Nsmalheiser at PSYCH.UIC.EDU
Wed Aug 19 12:17:29 EDT 2009
The previous email included this statement: "Sulston argues that the use of journal metrics is not only a flimsy guarantee of the best work (his prize-winning discovery was never published in a top journal),..." Is this true?
I extracted the references cited in Sulston's Nobel lecture covering the period of lineage tracing in C. elegans development, that had Sulston as a co-author (below). The lineage raw data may have been circulated in the Worm Breeder's Gazette prior to publication, but the publications are indeed in top journals: Phil. Trans. Royal Soc., Genetics, Developmental Biology, and one in Science. None of these journals could be described as even middle-of-the-road, much less obscure.
It should be emphasized that top journals should not be confused with 'high-impact' journals -- certainly Developmental Biology is the best and most credible journal in its field, even though [like almost all specialty journals] its impact factor does not approach the lofty heights.
J. G. White, E. Southgate, J. N. Thomson, S. Brenner, Philos. Trans. R. Soc. London Ser.
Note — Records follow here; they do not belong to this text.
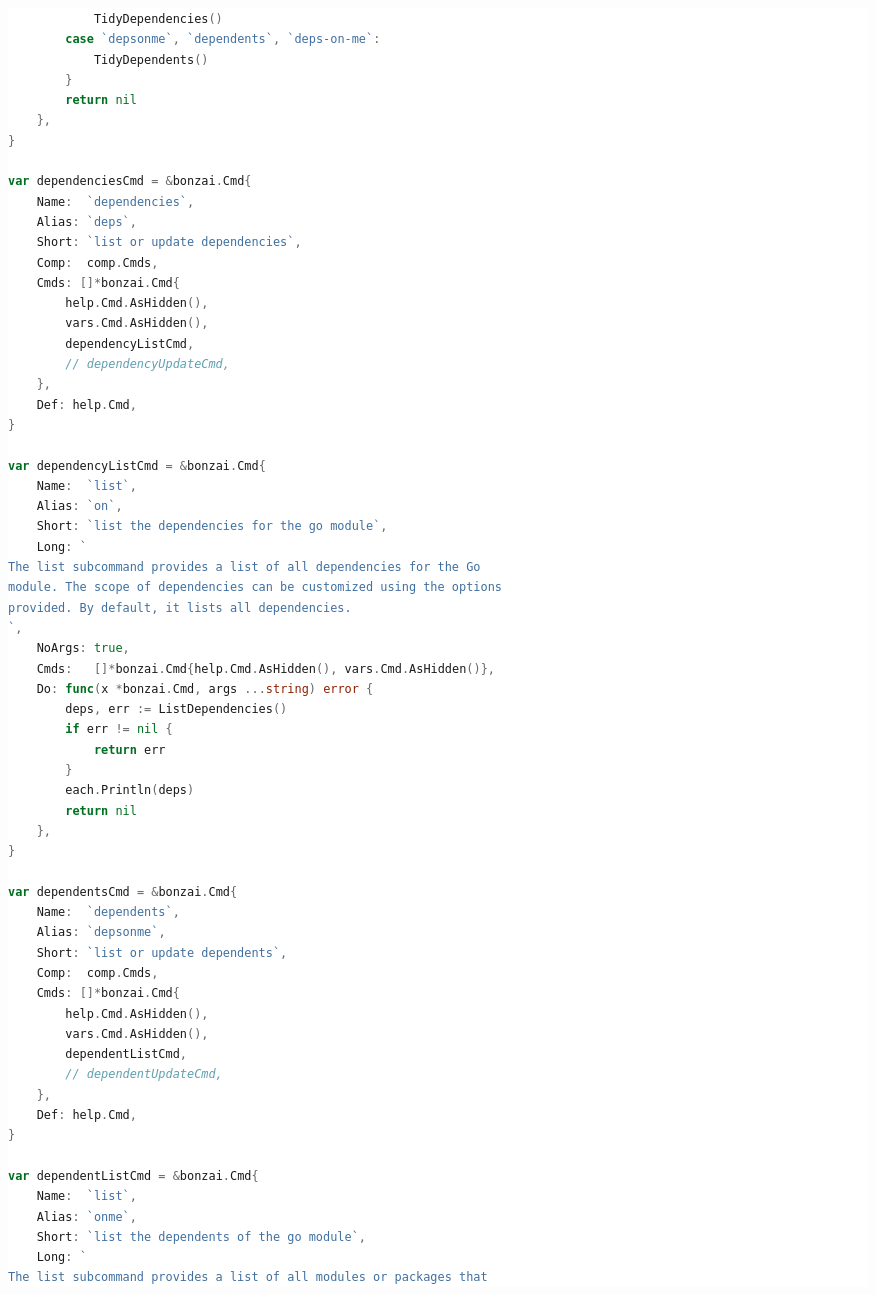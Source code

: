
 ```go
			TidyDependencies()
		case `depsonme`, `dependents`, `deps-on-me`:
			TidyDependents()
		}
		return nil
	},
}

var dependenciesCmd = &bonzai.Cmd{
	Name:  `dependencies`,
	Alias: `deps`,
	Short: `list or update dependencies`,
	Comp:  comp.Cmds,
	Cmds: []*bonzai.Cmd{
		help.Cmd.AsHidden(),
		vars.Cmd.AsHidden(),
		dependencyListCmd,
		// dependencyUpdateCmd,
	},
	Def: help.Cmd,
}

var dependencyListCmd = &bonzai.Cmd{
	Name:  `list`,
	Alias: `on`,
	Short: `list the dependencies for the go module`,
	Long: `
The list subcommand provides a list of all dependencies for the Go
module. The scope of dependencies can be customized using the options
provided. By default, it lists all dependencies.
`,
	NoArgs: true,
	Cmds:   []*bonzai.Cmd{help.Cmd.AsHidden(), vars.Cmd.AsHidden()},
	Do: func(x *bonzai.Cmd, args ...string) error {
		deps, err := ListDependencies()
		if err != nil {
			return err
		}
		each.Println(deps)
		return nil
	},
}

var dependentsCmd = &bonzai.Cmd{
	Name:  `dependents`,
	Alias: `depsonme`,
	Short: `list or update dependents`,
	Comp:  comp.Cmds,
	Cmds: []*bonzai.Cmd{
		help.Cmd.AsHidden(),
		vars.Cmd.AsHidden(),
		dependentListCmd,
		// dependentUpdateCmd,
	},
	Def: help.Cmd,
}

var dependentListCmd = &bonzai.Cmd{
	Name:  `list`,
	Alias: `onme`,
	Short: `list the dependents of the go module`,
	Long: `
The list subcommand provides a list of all modules or packages that
```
B. 1976, 275, 327-348.
J. E. Sulston, Philos. Trans. R. Soc. London Ser. B. 1976, 275, 287-297.
H. R. Horvitz, J. E. Sulston, Genetics 1990, 126, 287-292.
J. E. Sulston, H. R. Horvitz, Dev. Biol. 1977, 56, 110-156.
J. E. Sulston, D. G. Albertson, J. N. Thomson, Dev. Biol. 1980, 78, 542-576.
J. E. Sulston, J. G. White, Dev. Biol. 1980, 78, 577-597.
H. R. Horvitz, J. E. Sulston, Genetics 1980, 96, 435-454.
J. E. Sulston, H. R. Horvitz, Dev. Biol. 1981, 82, 41-55.
E. M. Hedgecock, J. E. Sulston, J. N. Thomson, Science 1983, 220, 1277-1279.
J. E. Sulston, E. Schierenberg, J. G. White, J. N. Thomson, Dev. Biol. 1983, 100, 64-119.